Question

A beam of unpolarized light is passed first through a tourmaline crystal $A$ and then through another tourmaline crystal $B$ , oriented so that its principal plane is parallel to that of $A$. The intensity of the emergent light is $I$. The crystal $A$ is now rotated by ${45}^{\circ }$ in a plane perpendicular to the direction of the incident ray. Find the ratio of the final intensity of the emergent light, in the second case, to that in the first case.

• A. $\frac{1}{2}$
• B. $\frac{1}{\sqrt{2}}$
• C. $1$
• D. $\frac{1}{4}$

Answer 1

The correct option is A $\frac{1}{2}$

According to Malu's law, the intensity of the light coming out of a polarizer is given by, $I=I_0{\cos }^2\theta$

Case $\left(I\right)$: The intensity of light coming out of first polarizer will be $\frac{I_0}{2}$. As the transmission axes of both the polarizers are aligned, the same intensity, i.e. $\frac{I_0}{2}$, will emerge from the second polarizer.
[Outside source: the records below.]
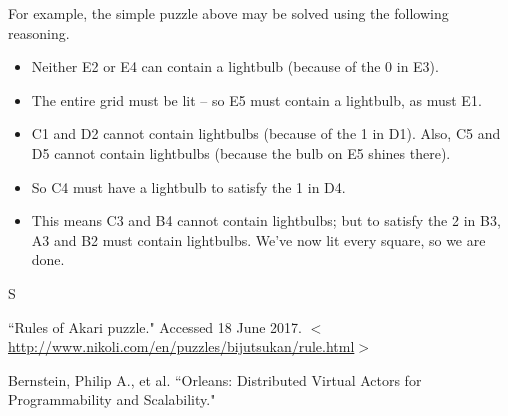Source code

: \documentclass[12pt, a4paper]{article}
\begin{document}
For example, the simple puzzle above may be solved using the following reasoning.
\begin{itemize}
\item Neither E2 or E4 can contain a lightbulb (because of the 0 in E3).
\item The entire grid must be lit -- so E5 must contain a lightbulb, as must E1.
\item C1 and D2 cannot contain lightbulbs (because of the 1 in D1). Also, C5 and D5
cannot contain lightbulbs (because the bulb on E5 shines there).
\item So C4 must have a lightbulb to satisfy the 1 in D4.
\item This means C3 and B4 cannot contain lightbulbs; but to satisfy the 2 in B3,
A3 and B2 must contain lightbulbs. We've now lit every square, so we are done.
\end{itemize}

S

\newpage
\begin{thebibliography}{9}
``Rules of Akari puzzle." Accessed 18 June 2017. $<$\url{http://www.nikoli.com/en/puzzles/bijutsukan/rule.html}$>$

Bernstein, Philip A., et al. ``Orleans: Distributed Virtual Actors for Programmability and Scalability."
\end{thebibliography}

\newpage
\end{document}
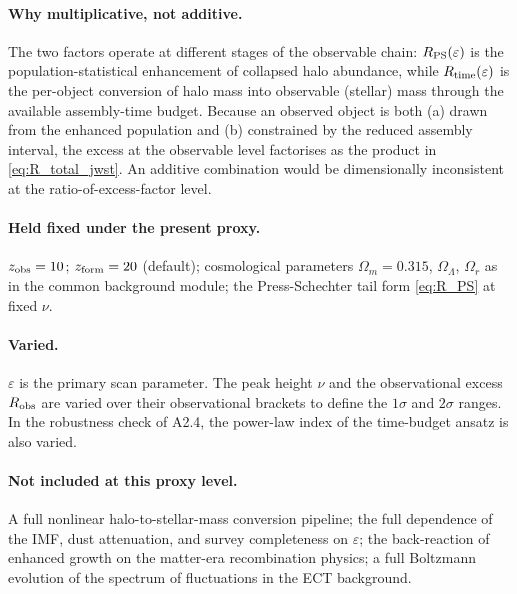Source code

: \paragraph{Why multiplicative, not additive.} The two factors
operate at different stages of the observable chain:
$R_{\rm PS}(\varepsilon)$ is the population-statistical enhancement
of collapsed halo abundance, while $R_{\rm time}(\varepsilon)$ is
the per-object conversion of halo mass into observable
(stellar) mass through the available assembly-time budget.
Because an observed object is both (a) drawn from the enhanced
population and (b) constrained by the reduced assembly interval,
the excess at the observable level factorises as the product in
\eqref{eq:R_total_jwst}. An additive combination would be
dimensionally inconsistent at the ratio-of-excess-factor level.


\paragraph{Held fixed under the present proxy.} $z_{\rm obs} = 10$;
$z_{\rm form} = 20$ (default); cosmological parameters
$\Omega_m = 0.315$, $\Omega_\Lambda$, $\Omega_r$ as in the common
background module; the Press-Schechter tail form
\eqref{eq:R_PS} at fixed $\nu$.

\paragraph{Varied.}
$\varepsilon$ is the primary scan parameter. The peak height $\nu$
and the observational excess $R_{\rm obs}$ are varied over their
observational brackets to define the $1\sigma$ and $2\sigma$
ranges. In the robustness check of A2.4, the power-law index of
the time-budget ansatz is also varied.

\paragraph{Not included at this proxy level.}
A full nonlinear halo-to-stellar-mass conversion pipeline; the
full dependence of the IMF, dust attenuation, and survey
completeness on $\varepsilon$; the back-reaction of enhanced
growth on the matter-era recombination physics; a full Boltzmann
evolution of the spectrum of fluctuations in the ECT background.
Case $\left(II\right)$: The intensity of light coming out of first polarizer will be $\frac{I_0}{2}$. As the transmission axes of both the polarizers are now inclined at ${45}^{\circ }$, the intensity of light emerging from the second polarizer can be obtained using Malu's law, i.e. $I=I_0{\cos }^2\theta$
$\therefore I=\frac{I_0}{2}{\cos }^2{45}^{\circ }=\frac{I_0}{4}$


So, the required ratio of final intensities, is equal to, $\frac{\left(\frac{I_0}{4}\right)}{\left(\frac{I_0}{2}\right)}=\frac{1}{2}$

Hence, $\left(A\right)$ is the correct answer.